Abstract

In this study we aimed to compare the effectiveness and safety of rituximab, mycophenolate mofetil (MMF), methotrexate (MTX), and cyclophosphamide (CYC) with azathioprine (AZA) for maintenance treatment of antineutrophil cytoplasmic antibody (ANCA)-associated vasculitis (AAV). We searched MEDLINE, EMBASE, and Cochrane databases to retrieve randomized controlled trials (RCTs) examining the efficacy and safety of rituximab, MMF, MTX, CYC, and AZA for maintenance therapy in AAV patients. We applied a random-effects, meta-analytic model in all calculations. We performed a Bayesian fixed-effects network meta-analysis to combine direct and indirect evidence from RCTs. The primary effectiveness outcome was the number of patients who experienced relapse during the maintenance phase, while the primary safety outcome was the number of serious infections.
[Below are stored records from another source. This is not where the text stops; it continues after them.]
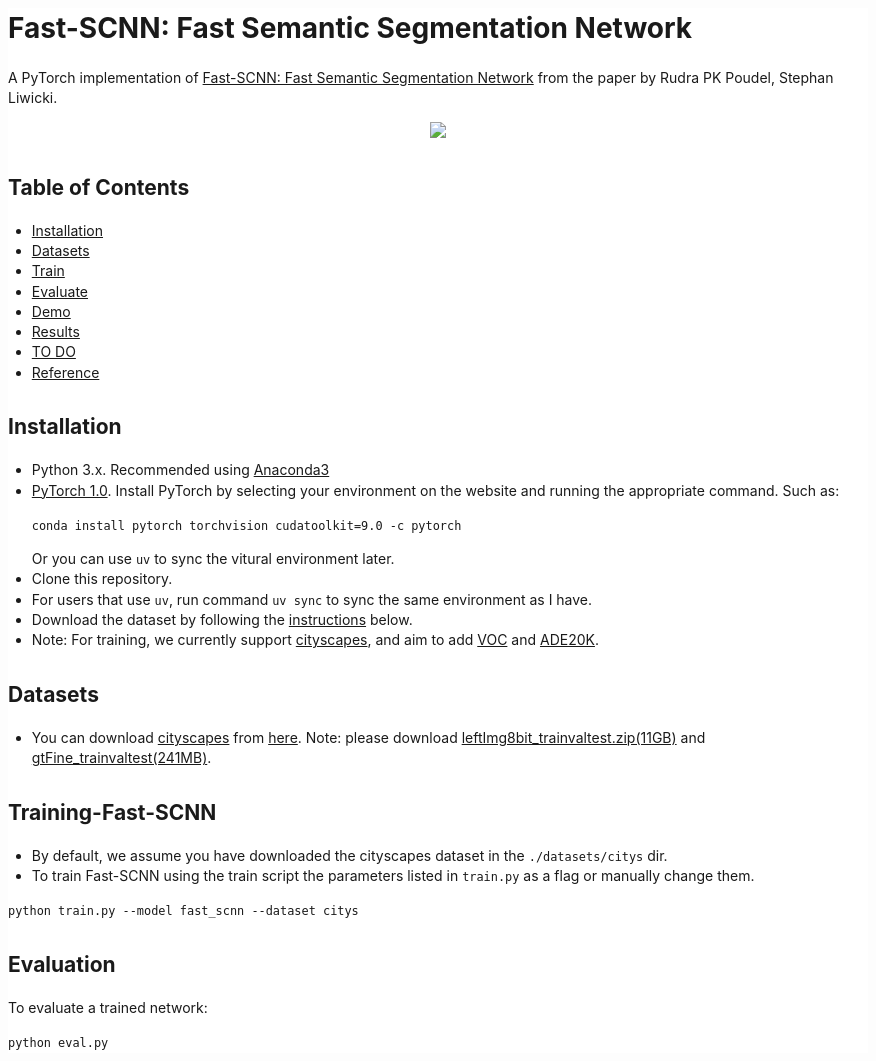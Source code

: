 # Fast-SCNN: Fast Semantic Segmentation Network
A PyTorch implementation of [Fast-SCNN: Fast Semantic Segmentation Network](https://arxiv.org/pdf/1902.04502) from the paper by Rudra PK Poudel, Stephan Liwicki.

<p align="center"><img width="100%" src="./png/Fast-SCNN.png" /></p>

## Table of Contents
- <a href='#installation'>Installation</a>
- <a href='#datasets'>Datasets</a>
- <a href='#training-fast-scnn'>Train</a>
- <a href='#evaluation'>Evaluate</a>
- <a href='#demo'>Demo</a>
- <a href='#results'>Results</a>
- <a href='#todo'>TO DO</a>
- <a href='#references'>Reference</a>

## Installation
- Python 3.x. Recommended using [Anaconda3](https://www.anaconda.com/distribution/)
- [PyTorch 1.0](https://pytorch.org/get-started/locally/). Install PyTorch by selecting your environment on the website and running the appropriate command. Such as:
  ```
  conda install pytorch torchvision cudatoolkit=9.0 -c pytorch
  ```
  Or you can use `uv` to sync the vitural environment later.
- Clone this repository.
- For users that use `uv`, run command `uv sync` to sync the same environment as I have. 
- Download the dataset by following the [instructions](#datasets) below.
- Note: For training, we currently support [cityscapes](https://www.cityscapes-dataset.com/), and aim to add [VOC](http://host.robots.ox.ac.uk/pascal/VOC/) and [ADE20K](http://groups.csail.mit.edu/vision/datasets/ADE20K/).

## Datasets
- You can download [cityscapes](https://www.cityscapes-dataset.com/) from [here](https://www.cityscapes-dataset.com/downloads/). Note: please download [leftImg8bit_trainvaltest.zip(11GB)](https://www.cityscapes-dataset.com/file-handling/?packageID=4) and [gtFine_trainvaltest(241MB)](https://www.cityscapes-dataset.com/file-handling/?packageID=1).

## Training-Fast-SCNN
- By default, we assume you have downloaded the cityscapes dataset in the `./datasets/citys` dir.
- To train Fast-SCNN using the train script the parameters listed in `train.py` as a flag or manually change them.
```Shell
python train.py --model fast_scnn --dataset citys
```

## Evaluation
To evaluate a trained network:
```Shell
python eval.py
```
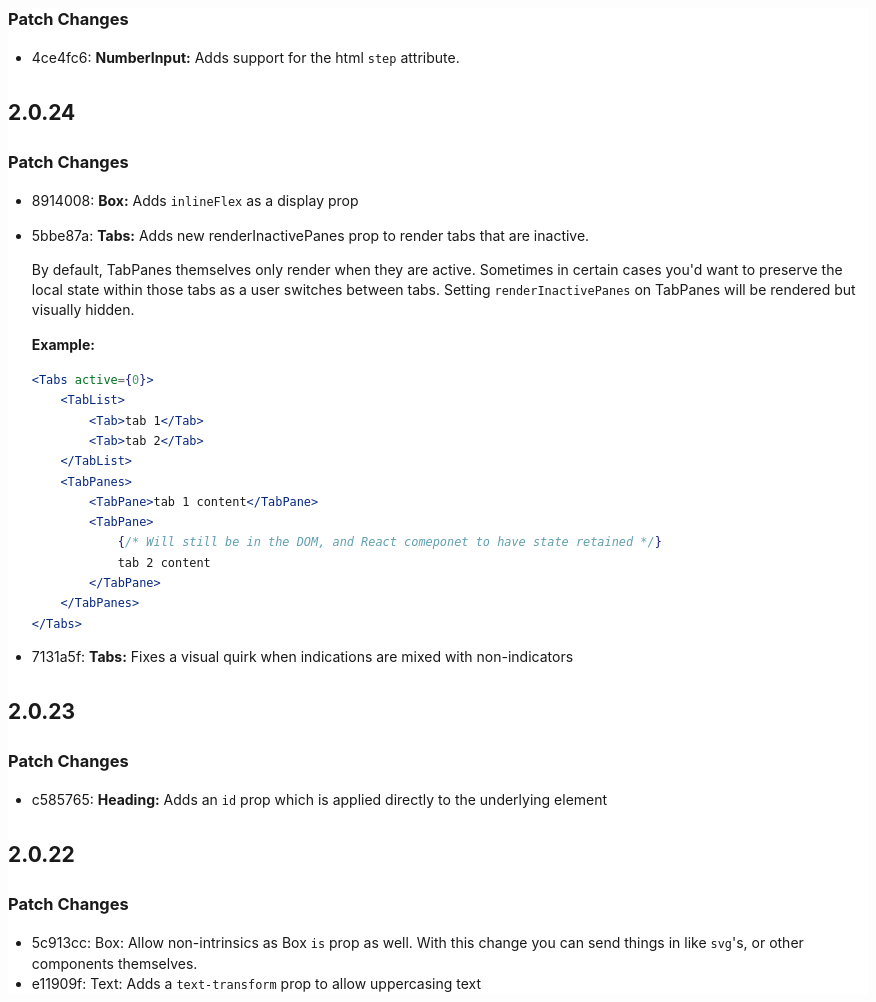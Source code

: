 ### Patch Changes

-   4ce4fc6: **NumberInput:** Adds support for the html `step` attribute.

## 2.0.24

### Patch Changes

-   8914008: **Box:** Adds `inlineFlex` as a display prop
-   5bbe87a: **Tabs:** Adds new renderInactivePanes prop to render tabs that are
    inactive.

    By default, TabPanes themselves only render when they are active. Sometimes
    in certain cases you'd want to preserve the local state within those tabs as
    a user switches between tabs. Setting `renderInactivePanes` on TabPanes will
    be rendered but visually hidden.

    **Example:**

    ```jsx
    <Tabs active={0}>
    	<TabList>
    		<Tab>tab 1</Tab>
    		<Tab>tab 2</Tab>
    	</TabList>
    	<TabPanes>
    		<TabPane>tab 1 content</TabPane>
    		<TabPane>
    			{/* Will still be in the DOM, and React comeponet to have state retained */}
    			tab 2 content
    		</TabPane>
    	</TabPanes>
    </Tabs>
    ```

-   7131a5f: **Tabs:** Fixes a visual quirk when indications are mixed with
    non-indicators

## 2.0.23

### Patch Changes

-   c585765: **Heading:** Adds an `id` prop which is applied directly to the
    underlying element

## 2.0.22

### Patch Changes

-   5c913cc: Box: Allow non-intrinsics as Box `is` prop as well. With this
    change you can send things in like `svg`'s, or other components themselves.
-   e11909f: Text: Adds a `text-transform` prop to allow uppercasing text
Five RCTs including 667 patients were included. Rituximab demonstrated lower relapse rates than MMF (odds ratio (OR), 0.16; credible interval (CrI), 0.07-0.38). Surface under the cumulative ranking curve (SUCRA)-based likelihood rating revealed that rituximab had the probability of being the best relapse-lowering therapy, followed by CYC, MTX, AZA, and MMF. In SUCRA-based likelihood rating, rituximab showed the greatest probability of being the best major relapse-based therapy, followed by CYC, AZA, and MMF. MMF showed a lower risk of serious infection than MTX did (OR, 0.04, 95% CrI, 0.00-0.53). SUCRA-based rating probability revealed MMF was likely the safest treatment with the lowest incidence of serious infection, followed by CYC, AZA, rituximab, and MTX, although the difference was only significant between MMF and MTX. Rituximab may be an effective relapse-lowering, maintenance treatment for patients with AAV, and MMF showed the lowest rate of serious infections among the drugs investigated.